Since its construction received lawmakers' approval in 2014, Elon Musk's massive Nevada Gigafactory has been the key to his dream of mass-produced lithium ion batteries. Now the facility has an official opening date.
On July 29, the Gigafactory will hold its grand opening--an invitation-only event open to certain Tesla customers and not, as of yet, to the media, according to Fortune. It's the next step for Tesla in mass producing the batteries its vehicles use, which the company says will help it lower prices and meet current demand.
The event isn't the first time Musk has unveiled something new in a customer-centric fashion. The unveiling of the Model 3, for example, took place in front of a small crowd of 800 people--most of them randomly selected Tesla owners. Gigafactory invitees include customers who had referred five other Tesla customers.
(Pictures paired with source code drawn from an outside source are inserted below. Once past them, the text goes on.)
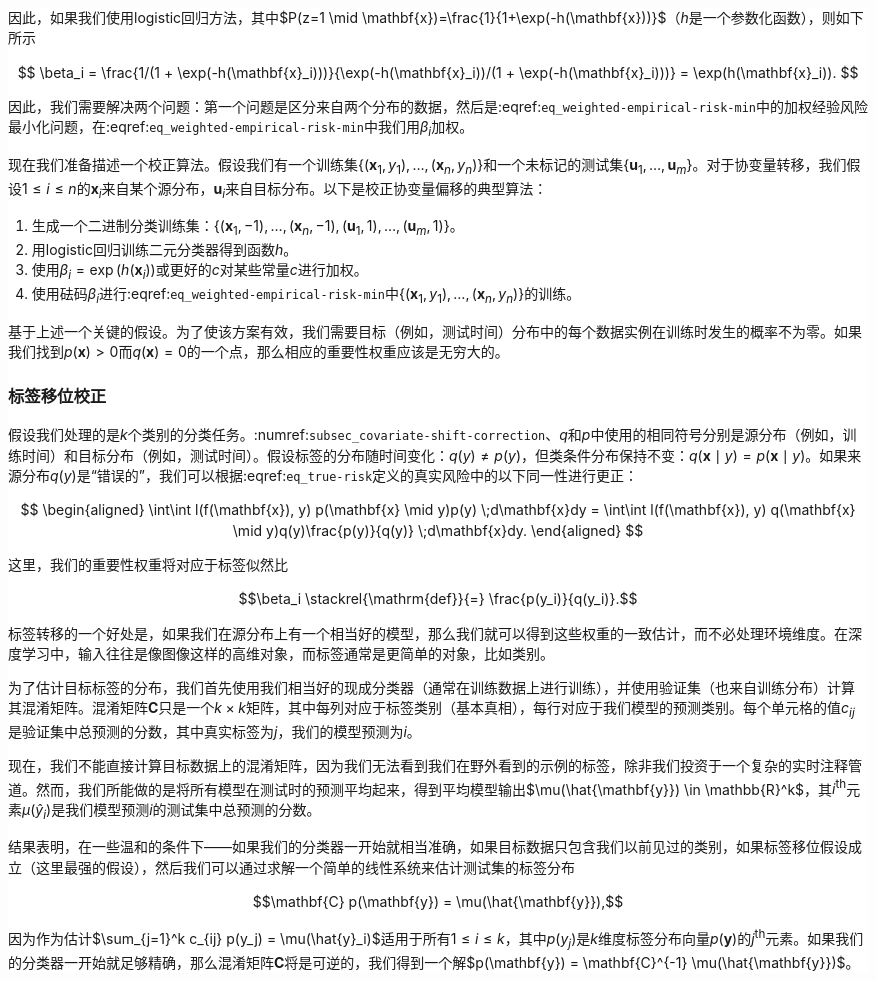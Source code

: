因此，如果我们使用logistic回归方法，其中$P(z=1 \mid \mathbf{x})=\frac{1}{1+\exp(-h(\mathbf{x}))}$（$h$是一个参数化函数），则如下所示

$$
\beta_i = \frac{1/(1 + \exp(-h(\mathbf{x}_i)))}{\exp(-h(\mathbf{x}_i))/(1 + \exp(-h(\mathbf{x}_i)))} = \exp(h(\mathbf{x}_i)).
$$

因此，我们需要解决两个问题：第一个问题是区分来自两个分布的数据，然后是:eqref:`eq_weighted-empirical-risk-min`中的加权经验风险最小化问题，在:eqref:`eq_weighted-empirical-risk-min`中我们用$\beta_i$加权。

现在我们准备描述一个校正算法。假设我们有一个训练集$\{(\mathbf{x}_1, y_1), \ldots, (\mathbf{x}_n, y_n)\}$和一个未标记的测试集$\{\mathbf{u}_1, \ldots, \mathbf{u}_m\}$。对于协变量转移，我们假设$1 \leq i \leq n$的$\mathbf{x}_i$来自某个源分布，$\mathbf{u}_i$来自目标分布。以下是校正协变量偏移的典型算法：

1. 生成一个二进制分类训练集：$\{(\mathbf{x}_1, -1), \ldots, (\mathbf{x}_n, -1), (\mathbf{u}_1, 1), \ldots, (\mathbf{u}_m, 1)\}$。
1. 用logistic回归训练二元分类器得到函数$h$。
1. 使用$\beta_i = \exp(h(\mathbf{x}_i))$或更好的$c$对某些常量$c$进行加权。
1. 使用砝码$\beta_i$进行:eqref:`eq_weighted-empirical-risk-min`中$\{(\mathbf{x}_1, y_1), \ldots, (\mathbf{x}_n, y_n)\}$的训练。

基于上述一个关键的假设。为了使该方案有效，我们需要目标（例如，测试时间）分布中的每个数据实例在训练时发生的概率不为零。如果我们找到$p(\mathbf{x}) > 0$而$q(\mathbf{x}) = 0$的一个点，那么相应的重要性权重应该是无穷大的。

### 标签移位校正

假设我们处理的是$k$个类别的分类任务。:numref:`subsec_covariate-shift-correction`、$q$和$p$中使用的相同符号分别是源分布（例如，训练时间）和目标分布（例如，测试时间）。假设标签的分布随时间变化：$q(y) \neq p(y)$，但类条件分布保持不变：$q(\mathbf{x} \mid y)=p(\mathbf{x} \mid y)$。如果来源分布$q(y)$是“错误的”，我们可以根据:eqref:`eq_true-risk`定义的真实风险中的以下同一性进行更正：

$$
\begin{aligned}
\int\int l(f(\mathbf{x}), y) p(\mathbf{x} \mid y)p(y) \;d\mathbf{x}dy =
\int\int l(f(\mathbf{x}), y) q(\mathbf{x} \mid y)q(y)\frac{p(y)}{q(y)} \;d\mathbf{x}dy.
\end{aligned}
$$

这里，我们的重要性权重将对应于标签似然比

$$\beta_i \stackrel{\mathrm{def}}{=} \frac{p(y_i)}{q(y_i)}.$$

标签转移的一个好处是，如果我们在源分布上有一个相当好的模型，那么我们就可以得到这些权重的一致估计，而不必处理环境维度。在深度学习中，输入往往是像图像这样的高维对象，而标签通常是更简单的对象，比如类别。

为了估计目标标签的分布，我们首先使用我们相当好的现成分类器（通常在训练数据上进行训练），并使用验证集（也来自训练分布）计算其混淆矩阵。混淆矩阵$\mathbf{C}$只是一个$k \times k$矩阵，其中每列对应于标签类别（基本真相），每行对应于我们模型的预测类别。每个单元格的值$c_{ij}$是验证集中总预测的分数，其中真实标签为$j$，我们的模型预测为$i$。

现在，我们不能直接计算目标数据上的混淆矩阵，因为我们无法看到我们在野外看到的示例的标签，除非我们投资于一个复杂的实时注释管道。然而，我们所能做的是将所有模型在测试时的预测平均起来，得到平均模型输出$\mu(\hat{\mathbf{y}}) \in \mathbb{R}^k$，其$i^\mathrm{th}$元素$\mu(\hat{y}_i)$是我们模型预测$i$的测试集中总预测的分数。

结果表明，在一些温和的条件下——如果我们的分类器一开始就相当准确，如果目标数据只包含我们以前见过的类别，如果标签移位假设成立（这里最强的假设），然后我们可以通过求解一个简单的线性系统来估计测试集的标签分布

$$\mathbf{C} p(\mathbf{y}) = \mu(\hat{\mathbf{y}}),$$

因为作为估计$\sum_{j=1}^k c_{ij} p(y_j) = \mu(\hat{y}_i)$适用于所有$1 \leq i \leq k$，其中$p(y_j)$是$k$维度标签分布向量$p(\mathbf{y})$的$j^\mathrm{th}$元素。如果我们的分类器一开始就足够精确，那么混淆矩阵$\mathbf{C}$将是可逆的，我们得到一个解$p(\mathbf{y}) = \mathbf{C}^{-1} \mu(\hat{\mathbf{y}})$。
Tesla already offers the cheapest electric car on the market, the $35,000 Model 3, which was unveiled in April and is expected to start shipping next year. Musk's company has received 400,000 preorders and counting. The opening of the gigafactory should help Tesla fulfill those orders and future ones.
Musk has said that when the Gigafactory, which is located in the city of Sparks, is operating at full capacity in 2020, it will produce more lithium ion batteries than the rest of the world combined did in 2013. The company estimates it will employ 6,500 people at its factory by this time.
So far, though, the Gigafactory, which will cost an estimated $5 billion to build, is far behind its projected pace for hiring. The 2014 report that helped Tesla earn a $1.3 billion tax incentive estimated that Tesla would create 700 jobs in Nevada by the end of 2015, but that number turned out to be 272. State officials accounted for the shortfall with the fact that the factory is being built in phases--and said the 2020 estimates still apply.
Though its construction is ongoing, the Gigafactory already produces the Tesla Powerwall and Powerpack batteries used to power homes and industrial buildings. "Our goal," Musk said at the batteries' 2015 unveiling, "is to fundamentally change the way the world uses energy."
Musk believes it would take about two billion batteries to power the entire world. While that's highly ambitious, he points out that that that level of scaling is achievable--that's how many cars are currently on the world's roads. And factory that can mass produce these batteries is a good and necessary next step to achieving Musk's goal of a world that doesn't rely on natural resources for energy.